Que sont les event tables ?

Les event tables sont passées en public preview en mai 2023. Il s'agit d'un type particulier de table Snowflake qui se distingue des tables standards sur plusieurs points :

  • Un ensemble prédéfini de colonnes, non modifiable
  • Un usage strictement réservé au suivi des données de logging et de tracing
  • Une seule event table active possible par compte

Les cas d'usage typiques consistent à capturer les informations de logging issues des handlers de votre code (procédures stockées, UDFs) ou à collecter des données de tracing depuis des applications natives.

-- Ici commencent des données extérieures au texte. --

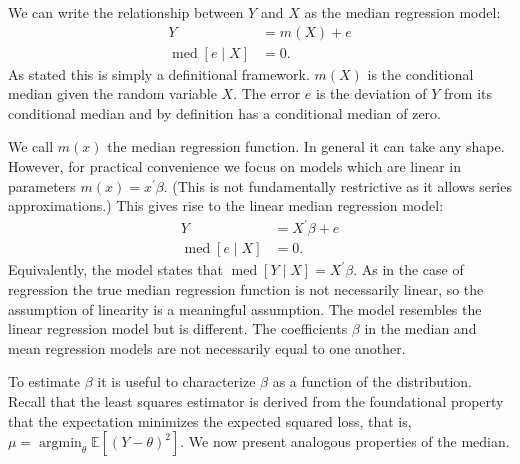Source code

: \documentclass[10pt]{article}
\begin{document}
We can write the relationship between $Y$ and $X$ as the median regression model:
$$
\begin{aligned}
Y &=m(X)+e \\
\operatorname{med}[e \mid X] &=0 .
\end{aligned}
$$
As stated this is simply a definitional framework. $m(X)$ is the conditional median given the random variable $X$. The error $e$ is the deviation of $Y$ from its conditional median and by definition has a conditional median of zero.

We call $m(x)$ the median regression function. In general it can take any shape. However, for practical convenience we focus on models which are linear in parameters $m(x)=x^{\prime} \beta$. (This is not fundamentally restrictive as it allows series approximations.) This gives rise to the linear median regression model:
$$
\begin{aligned}
Y &=X^{\prime} \beta+e \\
\operatorname{med}[e \mid X] &=0 .
\end{aligned}
$$
Equivalently, the model states that $\operatorname{med}[Y \mid X]=X^{\prime} \beta$. As in the case of regression the true median regression function is not necessarily linear, so the assumption of linearity is a meaningful assumption. The model resembles the linear regression model but is different. The coefficients $\beta$ in the median and mean regression models are not necessarily equal to one another.

To estimate $\beta$ it is useful to characterize $\beta$ as a function of the distribution. Recall that the least squares estimator is derived from the foundational property that the expectation minimizes the expected squared loss, that is, $\mu=\operatorname{argmin}_{\theta} \mathbb{E}\left[(Y-\theta)^{2}\right]$. We now present analogous properties of the median.
\end{document}
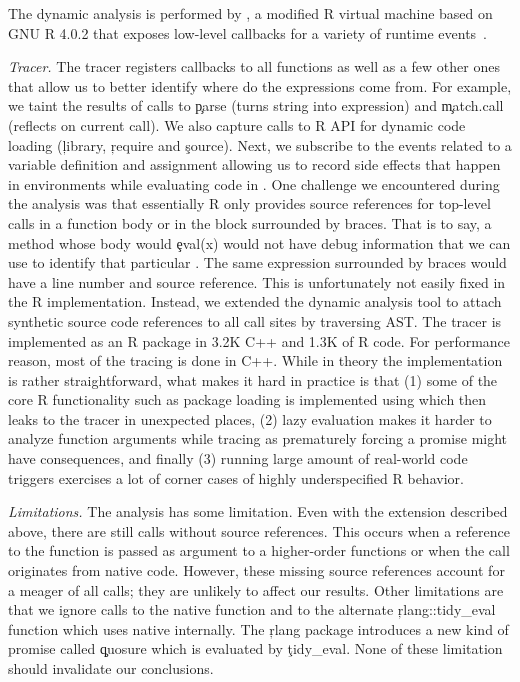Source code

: \documentclass[screen,acmsmall]{acmart}
\newcommand{\mypara}[1]{\medskip\noindent\emph{#1}\xspace}
\begin{document}
The dynamic analysis is performed by \rdyntrace, a modified R virtual machine
based on GNU R 4.0.2 that exposes low-level callbacks for a variety of runtime
events~\cite{oopsla19b}.

\mypara{Tracer.} The tracer registers callbacks to all \eval functions as well
as a few other ones that allow us to better identify where do the expressions
come from. For example, we taint the results of calls to \c{parse} (turns
string into expression) and \c{match.call} (reflects on current call). We also
capture calls to R API for dynamic code loading (\eg\xspace \c{library},
\c{require} and \c{source}). Next, we subscribe to the events related to a
variable definition and assignment allowing us to record side effects that
happen in environments while evaluating code in \eval. One challenge we
encountered during the analysis was that essentially R only provides source
references for top-level calls in a function body or in the block surrounded
by braces. That is to say, a method whose body would \c{eval(x)} would not have
debug information that we can use to identify that particular \eval. The same
expression surrounded by braces would have a line number and source reference.
This is unfortunately not easily fixed in the R implementation. Instead, we
extended the dynamic analysis tool to attach synthetic source code references
to all \eval call sites by traversing AST.  The tracer is implemented as an R
package in 3.2K C++ and 1.3K of R code. For performance reason, most of the
tracing is done in C++. While in theory the implementation is rather
straightforward, what makes it hard in practice is that (1) some of the core R
functionality such as package loading is implemented using \eval which then
leaks to the tracer in unexpected places, (2) lazy evaluation makes it harder
to analyze function arguments while tracing as prematurely forcing a promise
might have consequences, and finally (3) running large amount of real-world
code triggers exercises a lot of corner cases of highly underspecified R
behavior.

\mypara{Limitations.} The analysis has some limitation. Even with the extension
described above, there are still \PkgUndefinedRnd \eval calls without source
references. This occurs when a reference to the \eval function is passed as
argument to a higher-order functions or when the \eval call originates from
native code. However, these missing source references account for a meager
\PkgUndefinedRatio of all calls; they are unlikely to affect our results. Other
limitations are that we ignore calls to the native \eval function and to the
alternate \c{rlang::tidy\_eval} function which uses native \eval internally.
The \c{rlang} package introduces a new kind of promise called \c{quosure} which
is evaluated by \c{tidy\_eval}. None of these limitation should invalidate our
conclusions.
\end{document}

Travailler avec les event tables

L'activation d'une event table sur votre compte se fait en plusieurs étapes, comme illustré ci-dessous :

1. Créer l'EVENT TABLE

Première étape : créer une event table. Cela passe par une instruction CREATE TABLE spécifique :

CREATE EVENT TABLE my_db.logging.my_event_table;

Inutile de préciser les colonnes : elles sont prédéfinies. Pour l'instant, une seule event table active est possible pour l'ensemble du compte.

2. Associer l'event table au compte

Pour qu'elle soit effective, il faut l'associer au compte via une instruction ALTER ACCOUNT. Cela nécessite donc le rôle ACCOUNTADMIN, ainsi que les privilèges OWNERSHIP ou INSERT sur l'event table.

ALTER ACCOUNT SET EVENT_TABLE = my_db.logging.my_event_table;

3. Capturer les événements de log

Vous pouvez maintenant enrichir vos UDF, UDTF ou procédures stockées avec du code de logging. Selon le langage de votre handler, plusieurs APIs et bibliothèques natives sont disponibles.

Langage Bibliothèque de logging
Java SLF4J API
JavaScript Snowflake JavaScript API
Python module logging
Scala SLF4J API
Snowflake scripting fonction Snowflake SYSTEM$LOG

Prenons Python comme exemple.

CREATE OR REPLACE FUNCTION my_UDF()
RETURNS VARCHAR
RUNTIME_VERSION = 3.8
HANDLER = 'run'
AS $$
import logging
logger = logging.getLogger("my_logger")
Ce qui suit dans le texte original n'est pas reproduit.